## AIM OF THE TASK
Only the pictures should be dropped; copy the rest of the entries exactly.

## DATA EXCERPTS

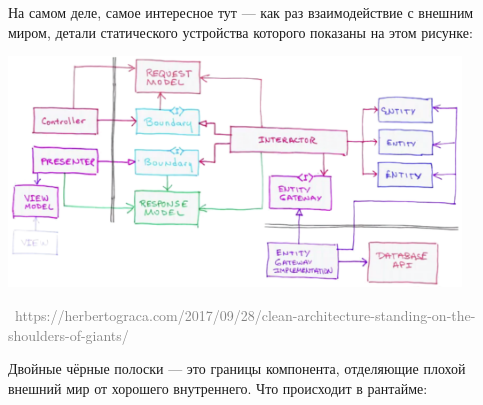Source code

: \documentclass[a5paper]{article}
\newcommand{\attribution}[1] {
    \vspace{-4mm}\begin{flushright}\begin{scriptsize}\textcolor{gray}
    {\textcopyright\, #1}\end{scriptsize}\end{flushright}
}
\begin{document}
На самом деле, самое интересное тут --- как раз взаимодействие с внешним миром, детали статического устройства которого показаны на этом рисунке:

\begin{center}
    \includegraphics[width=0.9\textwidth]{cleanArchitectureControlFlow.png}
    \attribution{https://herbertograca.com/2017/09/28/clean-architecture-standing-on-the-shoulders-of-giants/}
\end{center}

Двойные чёрные полоски --- это границы компонента, отделяющие плохой внешний мир от хорошего внутреннего. Что происходит в рантайме:
\end{document}
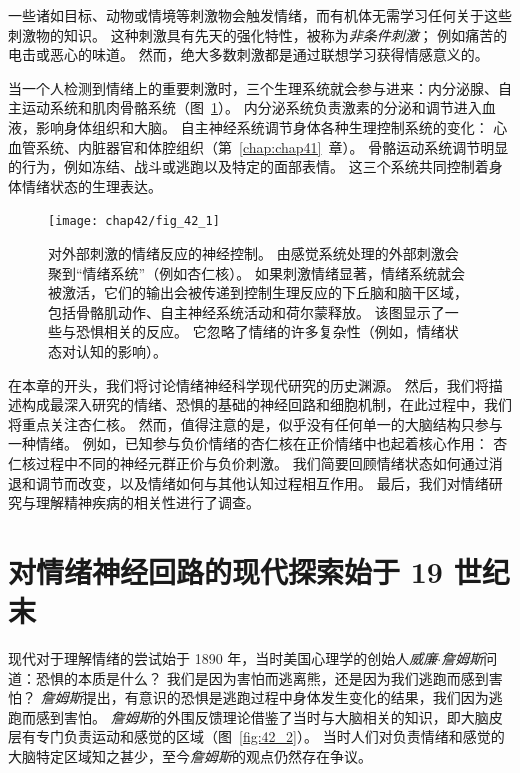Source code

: 一些诸如目标、动物或情境等刺激物会触发情绪，而有机体无需学习任何关于这些刺激物的知识。
这种刺激具有先天的强化特性，被称为\textit{非条件刺激}；
例如痛苦的电击或恶心的味道。
然而，绝大多数刺激都是通过联想学习获得情感意义的。


当一个人检测到情绪上的重要刺激时，三个生理系统就会参与进来：内分泌腺、自主运动系统和肌肉骨骼系统（图~\ref{fig:42_1}）。
内分泌系统负责激素的分泌和调节进入血液，影响身体组织和大脑。
自主神经系统调节身体各种生理控制系统的变化：
心血管系统、内脏器官和体腔组织（第~\ref{chap:chap41}~章）。
骨骼运动系统调节明显的行为，例如冻结、战斗或逃跑以及特定的面部表情。
这三个系统共同控制着身体情绪状态的生理表达。


\begin{figure}[htbp]
	\centering
	\texttt{[image: chap42/fig\_42\_1]}
	\caption{对外部刺激的情绪反应的神经控制。
		由感觉系统处理的外部刺激会聚到“情绪系统”（例如杏仁核）。
		如果刺激情绪显著，情绪系统就会被激活，它们的输出会被传递到控制生理反应的下丘脑和脑干区域，包括骨骼肌动作、自主神经系统活动和荷尔蒙释放。
		该图显示了一些与恐惧相关的反应。
		它忽略了情绪的许多复杂性（例如，情绪状态对认知的影响）。}
	\label{fig:42_1}
\end{figure}


在本章的开头，我们将讨论情绪神经科学现代研究的历史渊源。
然后，我们将描述构成最深入研究的情绪、恐惧的基础的神经回路和细胞机制，在此过程中，我们将重点关注杏仁核。
然而，值得注意的是，似乎没有任何单一的大脑结构只参与一种情绪。
例如，已知参与负价情绪的杏仁核在正价情绪中也起着核心作用：
杏仁核过程中不同的神经元群正价与负价刺激。
我们简要回顾情绪状态如何通过消退和调节而改变，以及情绪如何与其他认知过程相互作用。
最后，我们对情绪研究与理解精神疾病的相关性进行了调查。



\section{对情绪神经回路的现代探索始于 19 世纪末}
现代对于理解情绪的尝试始于 1890 年，当时美国心理学的创始人\textit{威廉$\cdot$詹姆斯}问道：恐惧的本质是什么？
我们是因为害怕而逃离熊，还是因为我们逃跑而感到害怕？
\textit{詹姆斯}提出，有意识的恐惧是逃跑过程中身体发生变化的结果，我们因为逃跑而感到害怕。
\textit{詹姆斯}的外围反馈理论借鉴了当时与大脑相关的知识，即大脑皮层有专门负责运动和感觉的区域（图~\ref{fig:42_2}）。
当时人们对负责情绪和感觉的大脑特定区域知之甚少，至今\textit{詹姆斯}的观点仍然存在争议。


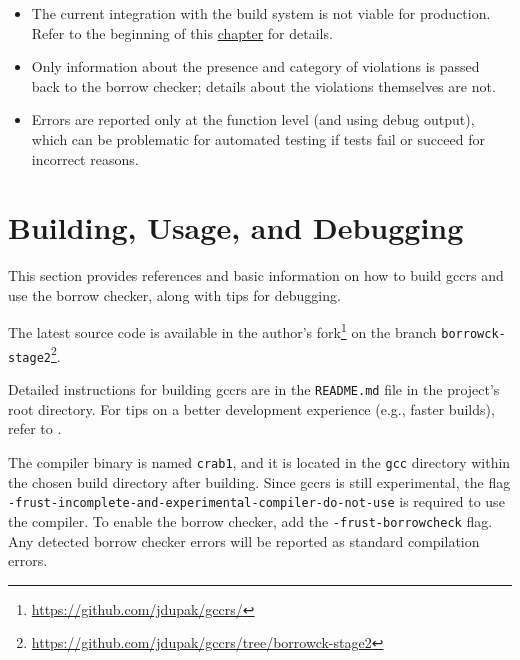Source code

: \documentclass[
  11pt,
  twoside,symmetric]{report}
\newenvironment{Shaded}{}{}
\newcommand{\NormalTok}[1]{#1}
\providecommand{\tightlist}{%
  \setlength{\itemsep}{0pt}\setlength{\parskip}{0pt}}
\DeclareRobustCommand{\href}[2]{#2\footnote{\url{#1}}}
\begin{document}
\begin{itemize}
\tightlist
\item
  The current integration with the build system is not viable for
  production. Refer to the beginning of this
  \hyperref[implementation]{chapter} for details.
\item
  Only information about the presence and category of violations is
  passed back to the borrow checker; details about the violations
  themselves are not.
\item
  Errors are reported only at the function level (and using debug
  output), which can be problematic for automated testing if tests fail
  or succeed for incorrect reasons.
\end{itemize}

\section{Building, Usage, and
Debugging}\label{sec:building-usage-and-debugging}

This section provides references and basic information on how to build
gccrs and use the borrow checker, along with tips for debugging.

The latest source code is available in the author's
\href{https://github.com/jdupak/gccrs/}{fork} on the branch
\href{https://github.com/jdupak/gccrs/tree/borrowck-stage2}{\texttt{borrowck-stage2}}.

Detailed instructions for building gccrs are in the \texttt{README.md}
file in the project's root directory. For tips on a better development
experience (e.g., faster builds), refer to .

The compiler binary is named \texttt{crab1}, and it is located in the
\texttt{gcc} directory within the chosen build directory after building.
Since gccrs is still experimental, the flag
\texttt{-frust-incomplete-and-experimental-compiler-do-not-use} is
required to use the compiler. To enable the borrow checker, add the
\texttt{-frust-borrowcheck} flag. Any detected borrow checker errors
will be reported as standard compilation errors.

\begin{quote}
\begin{Shaded}
\end{Shaded}
\end{quote}
\end{document}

## SOLVED PROBLEM
Source code

: \documentclass[a5paper]{article}
\newcommand{\attribution}[1] {
    \vspace{-4mm}\begin{flushright}\begin{scriptsize}\textcolor{gray}
    {\textcopyright\, #1}\end{scriptsize}\end{flushright}
}
\begin{document}
На самом деле, самое интересное тут --- как раз взаимодействие с внешним миром, детали статического устройства которого показаны на этом рисунке:

\begin{center}
    \includegraphics[width=0.9\textwidth]{cleanArchitectureControlFlow.png}
    \attribution{https://herbertograca.com/2017/09/28/clean-architecture-standing-on-the-shoulders-of-giants/}
\end{center}

Двойные чёрные полоски --- это границы компонента, отделяющие плохой внешний мир от хорошего внутреннего. Что происходит в рантайме:
\end{document}
Source code

: 一些诸如目标、动物或情境等刺激物会触发情绪，而有机体无需学习任何关于这些刺激物的知识。
这种刺激具有先天的强化特性，被称为\textit{非条件刺激}；
例如痛苦的电击或恶心的味道。
然而，绝大多数刺激都是通过联想学习获得情感意义的。


当一个人检测到情绪上的重要刺激时，三个生理系统就会参与进来：内分泌腺、自主运动系统和肌肉骨骼系统（图~\ref{fig:42_1}）。
内分泌系统负责激素的分泌和调节进入血液，影响身体组织和大脑。
自主神经系统调节身体各种生理控制系统的变化：
心血管系统、内脏器官和体腔组织（第~\ref{chap:chap41}~章）。
骨骼运动系统调节明显的行为，例如冻结、战斗或逃跑以及特定的面部表情。
这三个系统共同控制着身体情绪状态的生理表达。


\begin{figure}[htbp]
	\centering
	\texttt{[image: chap42/fig\_42\_1]}
	\caption{对外部刺激的情绪反应的神经控制。
		由感觉系统处理的外部刺激会聚到“情绪系统”（例如杏仁核）。
		如果刺激情绪显著，情绪系统就会被激活，它们的输出会被传递到控制生理反应的下丘脑和脑干区域，包括骨骼肌动作、自主神经系统活动和荷尔蒙释放。
		该图显示了一些与恐惧相关的反应。
		它忽略了情绪的许多复杂性（例如，情绪状态对认知的影响）。}
	\label{fig:42_1}
\end{figure}


在本章的开头，我们将讨论情绪神经科学现代研究的历史渊源。
然后，我们将描述构成最深入研究的情绪、恐惧的基础的神经回路和细胞机制，在此过程中，我们将重点关注杏仁核。
然而，值得注意的是，似乎没有任何单一的大脑结构只参与一种情绪。
例如，已知参与负价情绪的杏仁核在正价情绪中也起着核心作用：
杏仁核过程中不同的神经元群正价与负价刺激。
我们简要回顾情绪状态如何通过消退和调节而改变，以及情绪如何与其他认知过程相互作用。
最后，我们对情绪研究与理解精神疾病的相关性进行了调查。



\section{对情绪神经回路的现代探索始于 19 世纪末}
现代对于理解情绪的尝试始于 1890 年，当时美国心理学的创始人\textit{威廉$\cdot$詹姆斯}问道：恐惧的本质是什么？
我们是因为害怕而逃离熊，还是因为我们逃跑而感到害怕？
\textit{詹姆斯}提出，有意识的恐惧是逃跑过程中身体发生变化的结果，我们因为逃跑而感到害怕。
\textit{詹姆斯}的外围反馈理论借鉴了当时与大脑相关的知识，即大脑皮层有专门负责运动和感觉的区域（图~\ref{fig:42_2}）。
当时人们对负责情绪和感觉的大脑特定区域知之甚少，至今\textit{詹姆斯}的观点仍然存在争议。


Source code

: \documentclass[
  11pt,
  twoside,symmetric]{report}
\newenvironment{Shaded}{}{}
\newcommand{\NormalTok}[1]{#1}
\providecommand{\tightlist}{%
  \setlength{\itemsep}{0pt}\setlength{\parskip}{0pt}}
\DeclareRobustCommand{\href}[2]{#2\footnote{\url{#1}}}
\begin{document}
\begin{itemize}
\tightlist
\item
  The current integration with the build system is not viable for
  production. Refer to the beginning of this
  \hyperref[implementation]{chapter} for details.
\item
  Only information about the presence and category of violations is
  passed back to the borrow checker; details about the violations
  themselves are not.
\item
  Errors are reported only at the function level (and using debug
  output), which can be problematic for automated testing if tests fail
  or succeed for incorrect reasons.
\end{itemize}

\section{Building, Usage, and
Debugging}\label{sec:building-usage-and-debugging}

This section provides references and basic information on how to build
gccrs and use the borrow checker, along with tips for debugging.

The latest source code is available in the author's
\href{https://github.com/jdupak/gccrs/}{fork} on the branch
\href{https://github.com/jdupak/gccrs/tree/borrowck-stage2}{\texttt{borrowck-stage2}}.

Detailed instructions for building gccrs are in the \texttt{README.md}
file in the project's root directory. For tips on a better development
experience (e.g., faster builds), refer to .

The compiler binary is named \texttt{crab1}, and it is located in the
\texttt{gcc} directory within the chosen build directory after building.
Since gccrs is still experimental, the flag
\texttt{-frust-incomplete-and-experimental-compiler-do-not-use} is
required to use the compiler. To enable the borrow checker, add the
\texttt{-frust-borrowcheck} flag. Any detected borrow checker errors
will be reported as standard compilation errors.

\begin{quote}
\begin{Shaded}
\end{Shaded}
\end{quote}
\end{document}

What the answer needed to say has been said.